What are WhatsApp Flows, and how do Aerostack bots use them? expand_more
WhatsApp Flows are native interactive forms that render inside the WhatsApp chat — text inputs, email fields, date pickers, and dropdown selects — collected without the user ever leaving the app. Aerostack bots can trigger a Flow mid-conversation to gather structured data: booking details, support ticket information, onboarding answers, or any multi-field form. The submitted data is returned to the bot as a structured payload and can be passed directly into a workflow node, an MCP tool call, or a database write. WhatsApp Flows require Meta Business Verification and are toggled per-bot with the whatsapp_flows_enabled flag. They are unavailable on the free sandbox number — you need a registered WhatsApp Business API phone number.

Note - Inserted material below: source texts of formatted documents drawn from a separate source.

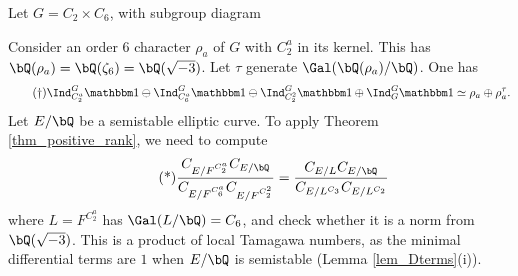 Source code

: \begin{example}
    Let $G = C_2 \times C_6$, with subgroup diagram
    \begin{figure}[H]
        \centering
    \end{figure}
    
    Consider an order $6$ character $\rho_a$ of $G$ with $C_2^{a}$ in its kernel. This has $\bQ(\rho_a) = \bQ(\zeta_6) = \bQ(\sqrt{-3})$. Let $\tau$ generate $\Gal(\bQ(\rho_a) / \bQ)$. One has
    \begin{equation}\label{ex1-rel}\tag{\textdagger}
    \Ind_{C_2^{a}}^G \trivial  \ominus \Ind_{C_6^{a}}^G \trivial \ominus \Ind_{C_2^{2}}^G \trivial \oplus \Ind_G^G \trivial \simeq \rho_a \oplus \rho_a^{\tau} .
    \end{equation}
    Let $E / \bQ$ be a semistable elliptic curve. To apply Theorem \ref{thm_positive_rank}, we need to compute
    \begin{equation}\label{ex1}\tag{*} 
        \frac{C_{E / F^{C_2^a}} C_{E / \bQ} }{C_{E / F^{C_6^a}} C_{E / F^{C_2^2}}} = 
        \frac{C_{E / L} C_{E / \bQ}}{C_{E / L^{C_3}} C_{E / L^{C_2}}}
    \end{equation} 
    where $L = F^{C_2^a}$ has $\Gal(L / \bQ) = C_6$, and check whether it is a norm from $\bQ(\sqrt{-3})$. This is a product of local Tamagawa numbers, as the minimal differential terms are $1$ when $E / \bQ$ is semistable (Lemma \ref{lem_Dterms}(i)). 
    

\end{example}
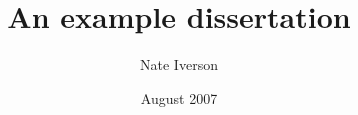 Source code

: \documentclass{BGSU}
\title{An example dissertation}
\author{Nate Iverson}
\date{August 2007}
\begin{document}
\frontmatter   %

\maketitle     %

\copyrightpage %

\begin{abstract}

\end{abstract}

\begin{dedication}

\end{dedication}

\begin{acknowledgments}

\end{acknowledgments}

\tableofcontents
\pagebreak
\listoffigures
\pagebreak
\listoftables

\begin{preface}

\end{preface}

\mainmatter %







\backmatter




\mbox{}\newpage
{}
\appendix

\end{document}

When is building an AI bot the wrong choice? expand_more
When users do not actually need a conversational interface. A bot adds value when the interaction is genuinely open-ended — users ask questions in their own words, the path branches on context, or a human escalation is sometimes needed. If every user interaction follows the same two or three steps and the answers are always the same, a well-designed FAQ page or a deterministic form will serve users faster and more reliably than routing every query through an LLM. Similarly, if you only need to push notifications or send broadcast messages without expecting replies, a direct messaging integration without a bot definition is simpler. Build a bot when the conversation is the product; use something simpler when the conversation is just overhead.